# Requirement:
Please copy out each line of the listing that contains the word "vacancy".

★ ★ ★

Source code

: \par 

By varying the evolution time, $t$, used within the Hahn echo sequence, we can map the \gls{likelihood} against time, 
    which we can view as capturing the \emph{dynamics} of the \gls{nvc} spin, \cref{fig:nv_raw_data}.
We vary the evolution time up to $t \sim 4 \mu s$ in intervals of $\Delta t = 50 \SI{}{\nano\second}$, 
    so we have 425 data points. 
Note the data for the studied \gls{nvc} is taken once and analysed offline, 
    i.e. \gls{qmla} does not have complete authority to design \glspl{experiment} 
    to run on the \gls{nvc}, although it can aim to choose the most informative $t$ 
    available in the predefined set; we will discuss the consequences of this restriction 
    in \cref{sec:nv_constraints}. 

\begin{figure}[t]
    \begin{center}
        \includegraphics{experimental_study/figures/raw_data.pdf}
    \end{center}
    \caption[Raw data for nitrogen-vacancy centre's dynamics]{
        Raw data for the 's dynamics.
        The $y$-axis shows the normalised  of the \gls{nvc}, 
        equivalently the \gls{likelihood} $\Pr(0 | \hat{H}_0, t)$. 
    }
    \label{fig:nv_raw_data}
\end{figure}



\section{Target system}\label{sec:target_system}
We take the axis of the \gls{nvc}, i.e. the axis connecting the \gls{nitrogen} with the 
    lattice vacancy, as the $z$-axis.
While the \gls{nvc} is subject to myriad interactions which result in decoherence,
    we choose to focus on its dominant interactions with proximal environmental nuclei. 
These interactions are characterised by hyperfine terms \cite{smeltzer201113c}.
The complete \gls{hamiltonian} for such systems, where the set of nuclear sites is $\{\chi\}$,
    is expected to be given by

★ ★ ★

# The completed task:
    \caption[Raw data for nitrogen-vacancy centre's dynamics]{
    lattice vacancy, as the $z$-axis.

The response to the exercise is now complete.